Дым под масками - страница 47
Штефан действительно хотел решить все эти проблемы, но вместо этого надрался и перестал думать о чародее и дирижаблях.
Уходил с бутылкой абрикосового шнапса и большой флягой пылинки. Ему казалось, что он звал Идущую выступать в цирке и предлагал ей лучшее место, какое смог вспомнить. Она смеялась и почему-то отказывалась.
Только у башевой станции Штефан вспомнил, что предлагал ей быть центровой канарейкой.
Он не боялся, что его ограбят или убьют. Может, бесстрашным его делал алкоголь, а может Штефан просто так устал бояться, что вместе со страхом потерял благоразумие.
Или уверенности придавал новый револьвер и ядовитая шпилька, впрочем, это было бы совсем глупо – он давно отвык полагаться на оружие и думал, что главное – рука, которая оружие держит.
А еще он знал, что в Кайзерстате была очень низкая преступность. Он слышал, что в борделях «Механических Пташек» можно совершенно легально пытать и даже убивать. Преступлений, за которые здесь полагалась смертная казнь было больше, чем в любой другой стране, а разбирательства были самыми короткими. Если человеку хотелось пырнуть кого-то ножом, и он имел легальную возможность это сделать, то и ответственность за то, что воспользовался нелегальной, наступала почти сразу.

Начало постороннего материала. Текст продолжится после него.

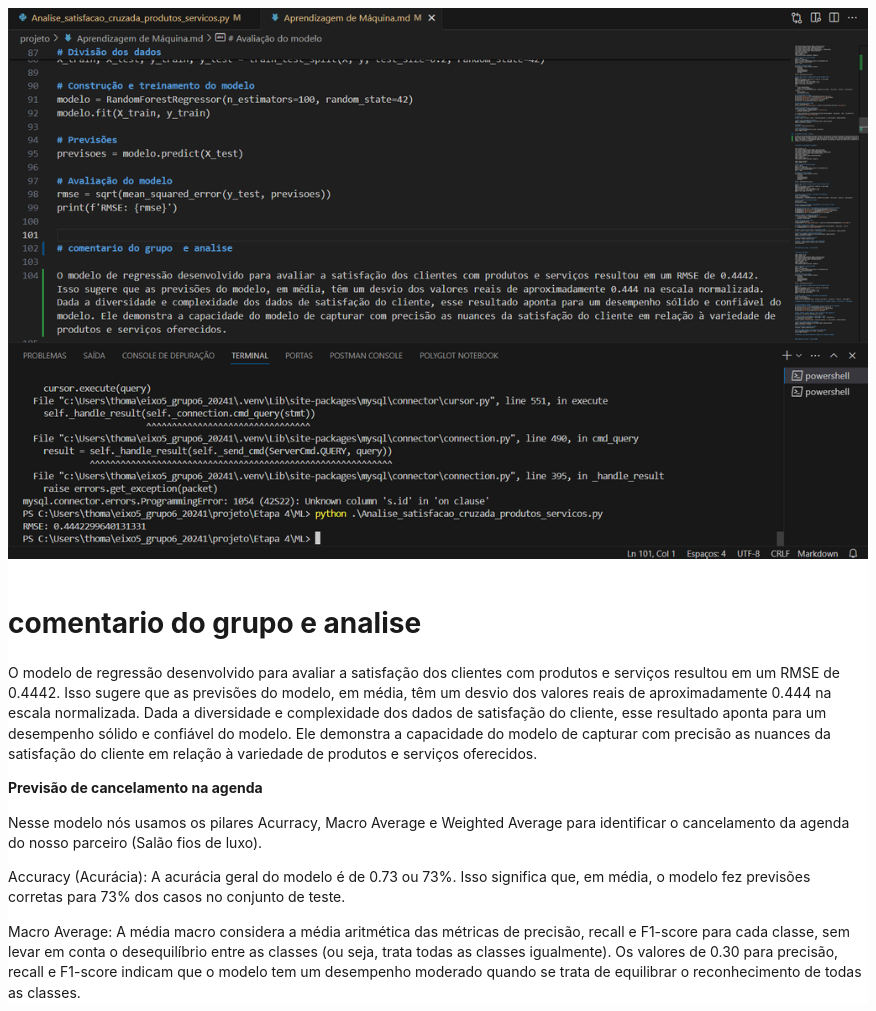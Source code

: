 ![alt text](image-1.png)

# comentario do grupo  e analise 

O modelo de regressão desenvolvido para avaliar a satisfação dos clientes com produtos e serviços resultou em um RMSE de 0.4442. Isso sugere que as previsões do modelo, em média, têm um desvio dos valores reais de aproximadamente 0.444 na escala normalizada. Dada a diversidade e complexidade dos dados de satisfação do cliente, esse resultado aponta para um desempenho sólido e confiável do modelo. Ele demonstra a capacidade do modelo de capturar com precisão as nuances da satisfação do cliente em relação à variedade de produtos e serviços oferecidos.



**Previsão de cancelamento na agenda**

Nesse modelo nós usamos os pilares Acurracy, Macro Average e Weighted Average para identificar o cancelamento da agenda do nosso parceiro (Salão fios de luxo). 

Accuracy (Acurácia): A acurácia geral do modelo é de 0.73 ou 73%. Isso significa que, em média, o modelo fez previsões corretas para 73% dos casos no conjunto de teste.

Macro Average: A média macro considera a média aritmética das métricas de precisão, recall e F1-score para cada classe, sem levar em conta o desequilíbrio entre as classes (ou seja, trata todas as classes igualmente). Os valores de 0.30 para precisão, recall e F1-score indicam que o modelo tem um desempenho moderado quando se trata de equilibrar o reconhecimento de todas as classes.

Штефан видел в этой риторике очень много слабых мест, но сейчас такое положение было только на руку.
Когда он нашел гостиницу, хмель немного выветрился, и Штефана это не устраивало. Он вспоминал, как девушка плясала на краю сцены, и как Томас раскидывал руки, и между его ладоней тянулась вязкая чернота. Эти подмостки не были эшафотом, их собирали вчера, у Штефана на глазах, но он не мог отделаться от ощущения, что представление было предзнаменованием близкой беды.

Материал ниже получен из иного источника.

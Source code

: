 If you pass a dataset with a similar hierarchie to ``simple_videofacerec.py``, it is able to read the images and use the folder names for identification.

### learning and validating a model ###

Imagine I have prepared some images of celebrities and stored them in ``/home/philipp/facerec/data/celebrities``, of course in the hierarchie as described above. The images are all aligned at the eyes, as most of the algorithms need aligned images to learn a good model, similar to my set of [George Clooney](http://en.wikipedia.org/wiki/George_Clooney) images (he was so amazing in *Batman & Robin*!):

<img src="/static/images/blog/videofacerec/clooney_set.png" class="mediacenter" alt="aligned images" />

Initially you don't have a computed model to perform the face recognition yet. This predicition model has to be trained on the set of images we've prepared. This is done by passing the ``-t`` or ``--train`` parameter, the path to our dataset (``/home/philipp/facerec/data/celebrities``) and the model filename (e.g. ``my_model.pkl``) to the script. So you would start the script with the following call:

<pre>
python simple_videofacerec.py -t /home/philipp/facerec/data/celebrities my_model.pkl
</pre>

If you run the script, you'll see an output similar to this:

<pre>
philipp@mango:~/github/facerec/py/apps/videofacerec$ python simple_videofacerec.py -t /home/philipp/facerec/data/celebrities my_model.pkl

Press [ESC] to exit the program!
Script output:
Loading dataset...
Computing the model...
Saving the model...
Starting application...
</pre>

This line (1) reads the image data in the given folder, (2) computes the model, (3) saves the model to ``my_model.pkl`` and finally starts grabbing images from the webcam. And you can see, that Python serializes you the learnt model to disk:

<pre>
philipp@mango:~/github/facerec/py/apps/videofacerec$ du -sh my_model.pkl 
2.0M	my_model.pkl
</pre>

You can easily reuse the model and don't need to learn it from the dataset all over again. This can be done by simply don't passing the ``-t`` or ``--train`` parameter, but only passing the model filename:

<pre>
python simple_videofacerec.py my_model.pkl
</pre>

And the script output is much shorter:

Но что ему было делать? Силой тащить Томаса в Гардарику?
Штефан удивительно быстро привык решать все за других. Заботиться о труппе, как о собственных детях. Но если он что и понял, так это то, что людей, стоящих на краю, нужно отпускать. Упрямого Вито, умирающую Пину. Когда Нор Гелоф отравился, Штефан не знал, что делать – они давали представления в Эгберте и ночевали посреди вересковой пустоши. Ближайший город был в сутках пути – либо вперед, либо назад. Он попытался довезти его на фургоне, бросил труппу и реквизит. Через девять часов Нор умер, и Штефан горько раскаивался, что не застрелил его сразу.

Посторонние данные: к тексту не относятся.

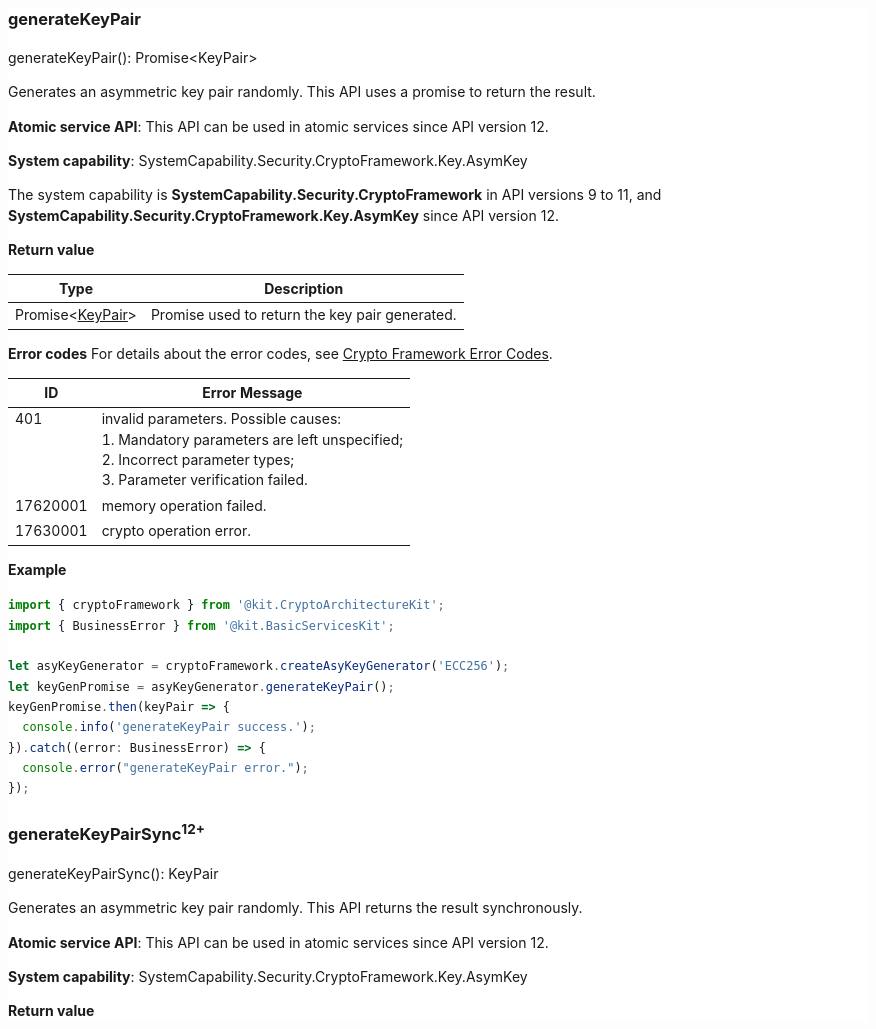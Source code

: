 ### generateKeyPair

generateKeyPair(): Promise\<KeyPair>

Generates an asymmetric key pair randomly. This API uses a promise to return the result.

**Atomic service API**: This API can be used in atomic services since API version 12.

**System capability**: SystemCapability.Security.CryptoFramework.Key.AsymKey

The system capability is **SystemCapability.Security.CryptoFramework** in API versions 9 to 11, and **SystemCapability.Security.CryptoFramework.Key.AsymKey** since API version 12.

**Return value**

| Type             | Description                             |
| ----------------- | --------------------------------- |
| Promise\<[KeyPair](#keypair)> | Promise used to return the key pair generated.|

**Error codes**
For details about the error codes, see [Crypto Framework Error Codes](errorcode-crypto-framework.md).

| ID| Error Message              |
| -------- | ---------------------- |
| 401 | invalid parameters. Possible causes: <br>1. Mandatory parameters are left unspecified;<br>2. Incorrect parameter types;<br>3. Parameter verification failed.         |
| 17620001 | memory operation failed.          |
| 17630001 | crypto operation error.          |

**Example**

```ts
import { cryptoFramework } from '@kit.CryptoArchitectureKit';
import { BusinessError } from '@kit.BasicServicesKit';

let asyKeyGenerator = cryptoFramework.createAsyKeyGenerator('ECC256');
let keyGenPromise = asyKeyGenerator.generateKeyPair();
keyGenPromise.then(keyPair => {
  console.info('generateKeyPair success.');
}).catch((error: BusinessError) => {
  console.error("generateKeyPair error.");
});
```

### generateKeyPairSync<sup>12+</sup>

generateKeyPairSync(): KeyPair

Generates an asymmetric key pair randomly. This API returns the result synchronously.

**Atomic service API**: This API can be used in atomic services since API version 12.

**System capability**: SystemCapability.Security.CryptoFramework.Key.AsymKey

**Return value**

Потому, что они опоздали и сорвали представление, и потому что из-за него мальчишка промучился лишние девять часов.
После этого он купил паровой экипаж.
Но отпустить Томаса казалось чем-то невозможным. И чтобы совершить это «невозможное» ему требовалось как можно скорее оказаться в номере и догнаться пылинкой с кристаллом.
Но гостиница была заперта. Штефан стучал, тяжело опершись о косяк. В такт его ударам с двери осыпались чешуйки зеленой краски.
Наконец окно сверху с треском распахнулось и над улицей разнесся долгожданный голос хозяйки:
– А ну пшел, урод!
– Я ваш постоялец! – растерялся Штефан, на всякий случай отшатнувшись от двери.
– С потаскухой своей разговаривай, которая с крысами целуется!
– Куда она пошла? А мужчина?!
Женщина сообщила, потом посоветовала ему идти туда же и с грохотом захлопнула окно.
Штефан сел на ступеньки и задумался. В глаза бил назойливый зеленый свет, видимо, гирлянда на чьей-то двери.
Он не знал, как искать Хезер среди ночи и в подпитии. Можно, конечно, бродить по улицам и звать ее, но тогда его, скорее всего, просто заберут жандармы. Платить штраф и ночевать в камере ему не хотелось.